→ Instructions for the task
Scan the records below for the line containing "1. **购买SIM卡**" and the line containing "2. **激活SIM卡**". Copy both, plus every line between, exactly.

→ Records

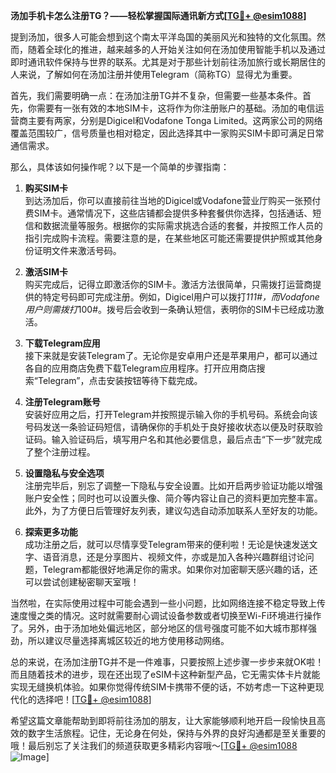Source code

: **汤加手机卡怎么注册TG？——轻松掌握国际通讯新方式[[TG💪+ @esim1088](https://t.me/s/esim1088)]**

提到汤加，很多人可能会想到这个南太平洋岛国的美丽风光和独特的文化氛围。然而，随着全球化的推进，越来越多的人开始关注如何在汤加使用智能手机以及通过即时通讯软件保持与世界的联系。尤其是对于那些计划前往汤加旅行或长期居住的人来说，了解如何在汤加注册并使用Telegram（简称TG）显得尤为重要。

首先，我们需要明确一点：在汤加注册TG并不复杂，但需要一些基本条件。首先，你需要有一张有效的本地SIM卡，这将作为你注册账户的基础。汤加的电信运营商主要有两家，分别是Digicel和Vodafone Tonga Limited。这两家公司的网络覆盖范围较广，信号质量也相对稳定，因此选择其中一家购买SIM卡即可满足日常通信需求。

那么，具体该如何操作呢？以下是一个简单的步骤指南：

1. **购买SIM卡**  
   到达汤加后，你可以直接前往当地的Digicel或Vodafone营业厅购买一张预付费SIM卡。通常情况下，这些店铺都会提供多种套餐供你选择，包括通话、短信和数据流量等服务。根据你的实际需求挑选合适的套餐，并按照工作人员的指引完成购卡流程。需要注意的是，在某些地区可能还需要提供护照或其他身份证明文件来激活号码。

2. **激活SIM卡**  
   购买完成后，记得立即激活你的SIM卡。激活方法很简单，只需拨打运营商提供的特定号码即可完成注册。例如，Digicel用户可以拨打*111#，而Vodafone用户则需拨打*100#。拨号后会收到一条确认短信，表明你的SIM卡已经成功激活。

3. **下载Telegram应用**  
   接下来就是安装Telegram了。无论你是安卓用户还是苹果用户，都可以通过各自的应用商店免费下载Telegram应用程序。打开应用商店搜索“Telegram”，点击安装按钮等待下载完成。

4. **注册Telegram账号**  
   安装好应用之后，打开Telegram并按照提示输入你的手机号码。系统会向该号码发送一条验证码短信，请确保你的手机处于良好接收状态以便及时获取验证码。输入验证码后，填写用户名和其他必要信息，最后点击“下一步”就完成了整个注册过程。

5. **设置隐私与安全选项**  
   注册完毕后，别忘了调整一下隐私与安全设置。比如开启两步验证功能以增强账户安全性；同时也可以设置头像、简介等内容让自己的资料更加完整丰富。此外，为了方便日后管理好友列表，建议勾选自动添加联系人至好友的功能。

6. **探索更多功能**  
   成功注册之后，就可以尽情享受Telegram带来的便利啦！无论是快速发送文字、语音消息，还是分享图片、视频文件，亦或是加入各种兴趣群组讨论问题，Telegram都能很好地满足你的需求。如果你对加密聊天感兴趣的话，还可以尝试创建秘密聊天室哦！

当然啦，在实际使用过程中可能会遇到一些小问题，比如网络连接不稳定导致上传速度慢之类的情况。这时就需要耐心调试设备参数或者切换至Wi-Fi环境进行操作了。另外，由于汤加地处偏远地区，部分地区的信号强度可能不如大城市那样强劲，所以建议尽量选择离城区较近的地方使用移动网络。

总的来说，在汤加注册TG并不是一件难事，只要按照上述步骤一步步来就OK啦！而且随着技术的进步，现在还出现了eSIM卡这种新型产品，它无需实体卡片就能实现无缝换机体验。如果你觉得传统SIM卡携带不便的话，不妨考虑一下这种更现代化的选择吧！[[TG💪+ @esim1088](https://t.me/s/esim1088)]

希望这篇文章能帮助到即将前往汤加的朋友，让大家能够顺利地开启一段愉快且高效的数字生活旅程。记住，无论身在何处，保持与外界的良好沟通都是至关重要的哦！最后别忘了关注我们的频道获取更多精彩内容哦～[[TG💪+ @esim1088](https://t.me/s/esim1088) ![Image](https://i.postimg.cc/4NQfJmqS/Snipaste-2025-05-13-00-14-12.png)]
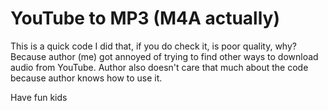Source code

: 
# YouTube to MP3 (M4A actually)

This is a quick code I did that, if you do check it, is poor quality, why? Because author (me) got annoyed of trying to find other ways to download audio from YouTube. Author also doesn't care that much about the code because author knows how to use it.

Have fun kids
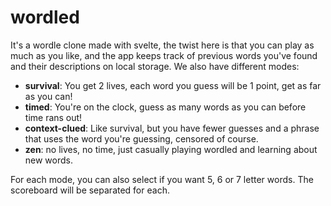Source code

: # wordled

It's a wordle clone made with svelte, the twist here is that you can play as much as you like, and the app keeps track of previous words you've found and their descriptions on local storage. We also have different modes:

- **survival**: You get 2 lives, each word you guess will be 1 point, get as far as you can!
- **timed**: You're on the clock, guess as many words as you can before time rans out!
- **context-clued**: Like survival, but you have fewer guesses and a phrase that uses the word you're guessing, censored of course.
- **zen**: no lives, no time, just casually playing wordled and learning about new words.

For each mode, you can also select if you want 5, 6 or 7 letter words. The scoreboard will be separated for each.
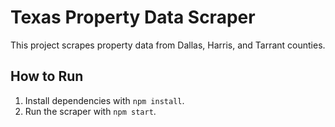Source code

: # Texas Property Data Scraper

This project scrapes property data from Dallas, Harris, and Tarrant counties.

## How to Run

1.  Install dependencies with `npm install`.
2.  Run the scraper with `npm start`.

→ Problem solution
1. **购买SIM卡**  
   到达汤加后，你可以直接前往当地的Digicel或Vodafone营业厅购买一张预付费SIM卡。通常情况下，这些店铺都会提供多种套餐供你选择，包括通话、短信和数据流量等服务。根据你的实际需求挑选合适的套餐，并按照工作人员的指引完成购卡流程。需要注意的是，在某些地区可能还需要提供护照或其他身份证明文件来激活号码。

2. **激活SIM卡**  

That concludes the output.